Brief -
Search the listing below for the word "Põlva", and copy every line in which it turns up.

Information shown -
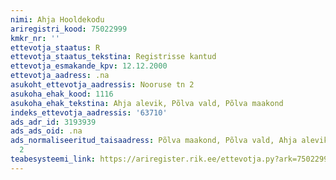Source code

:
 ```yaml
---
nimi: Ahja Hooldekodu
ariregistri_kood: 75022999
kmkr_nr: ''
ettevotja_staatus: R
ettevotja_staatus_tekstina: Registrisse kantud
ettevotja_esmakande_kpv: 12.12.2000
ettevotja_aadress: .na
asukoht_ettevotja_aadressis: Nooruse tn 2
asukoha_ehak_kood: 1116
asukoha_ehak_tekstina: Ahja alevik, Põlva vald, Põlva maakond
indeks_ettevotja_aadressis: '63710'
ads_adr_id: 3193939
ads_ads_oid: .na
ads_normaliseeritud_taisaadress: Põlva maakond, Põlva vald, Ahja alevik, Nooruse tn
  2
teabesysteemi_link: https://ariregister.rik.ee/ettevotja.py?ark=75022999&ref=rekvisiidid
---
```

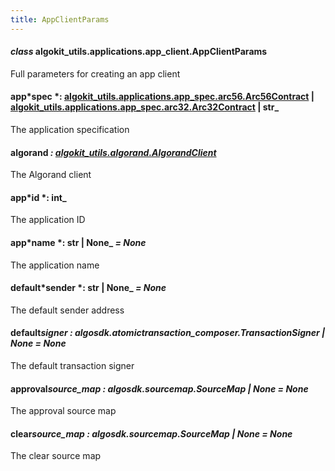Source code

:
 ```yaml
---
title: AppClientParams
---
```


#### _class_ algokit_utils.applications.app_client.AppClientParams

Full parameters for creating an app client

#### app*spec *: [algokit_utils.applications.app_spec.arc56.Arc56Contract](/reference/algokit-utils-py/api/docs/markdown/autoapi/algokit_utils/applications/app_spec/arc56/arc56contract/#algokit_utils.applications.app_spec.arc56.Arc56Contract) | [algokit_utils.applications.app_spec.arc32.Arc32Contract](/reference/algokit-utils-py/api/docs/markdown/autoapi/algokit_utils/applications/app_spec/arc32/arc32contract/#algokit_utils.applications.app_spec.arc32.Arc32Contract) | str\_

The application specification

#### algorand _: [algokit_utils.algorand.AlgorandClient](/reference/algokit-utils-py/api/docs/markdown/autoapi/algokit_utils/algorand/algorandclient/#algokit_utils.algorand.AlgorandClient)_

The Algorand client

#### app*id *: int\_

The application ID

#### app*name *: str | None\_ _= None_

The application name

#### default*sender *: str | None\_ _= None_

The default sender address

#### default*signer *: algosdk.atomic*transaction_composer.TransactionSigner | None* _= None_

The default transaction signer

#### approval*source_map *: algosdk.source*map.SourceMap | None* _= None_

The approval source map

#### clear*source_map *: algosdk.source*map.SourceMap | None* _= None_

The clear source map
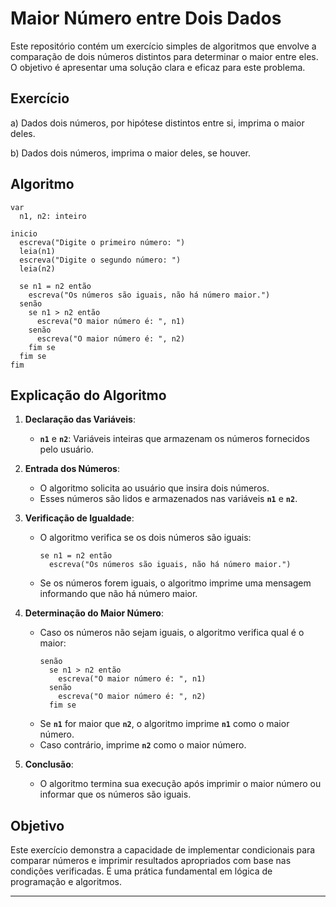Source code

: 

# Maior Número entre Dois Dados

Este repositório contém um exercício simples de algoritmos que envolve a comparação de dois números distintos para determinar o maior entre eles. O objetivo é apresentar uma solução clara e eficaz para este problema.

## Exercício

a) Dados dois números, por hipótese distintos entre si, imprima o maior deles.

b) Dados dois números, imprima o maior deles, se houver.

## Algoritmo

```plaintext
var
  n1, n2: inteiro

inicio
  escreva("Digite o primeiro número: ")
  leia(n1)
  escreva("Digite o segundo número: ")
  leia(n2)

  se n1 = n2 então
    escreva("Os números são iguais, não há número maior.")
  senão
    se n1 > n2 então
      escreva("O maior número é: ", n1)
    senão
      escreva("O maior número é: ", n2)
    fim se
  fim se
fim
```

## Explicação do Algoritmo

1. **Declaração das Variáveis**:
   - **`n1`** e **`n2`**: Variáveis inteiras que armazenam os números fornecidos pelo usuário.

2. **Entrada dos Números**:
   - O algoritmo solicita ao usuário que insira dois números. 
   - Esses números são lidos e armazenados nas variáveis **`n1`** e **`n2`**.

3. **Verificação de Igualdade**:
   - O algoritmo verifica se os dois números são iguais:
     ```plaintext
     se n1 = n2 então
       escreva("Os números são iguais, não há número maior.")
     ```
   - Se os números forem iguais, o algoritmo imprime uma mensagem informando que não há número maior.

4. **Determinação do Maior Número**:
   - Caso os números não sejam iguais, o algoritmo verifica qual é o maior:
     ```plaintext
     senão
       se n1 > n2 então
         escreva("O maior número é: ", n1)
       senão
         escreva("O maior número é: ", n2)
       fim se
     ```
   - Se **`n1`** for maior que **`n2`**, o algoritmo imprime **`n1`** como o maior número.
   - Caso contrário, imprime **`n2`** como o maior número.

5. **Conclusão**:
   - O algoritmo termina sua execução após imprimir o maior número ou informar que os números são iguais.

## Objetivo

Este exercício demonstra a capacidade de implementar condicionais para comparar números e imprimir resultados apropriados com base nas condições verificadas. É uma prática fundamental em lógica de programação e algoritmos.

---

Reply -
asukoha_ehak_tekstina: Ahja alevik, Põlva vald, Põlva maakond
ads_normaliseeritud_taisaadress: Põlva maakond, Põlva vald, Ahja alevik, Nooruse tn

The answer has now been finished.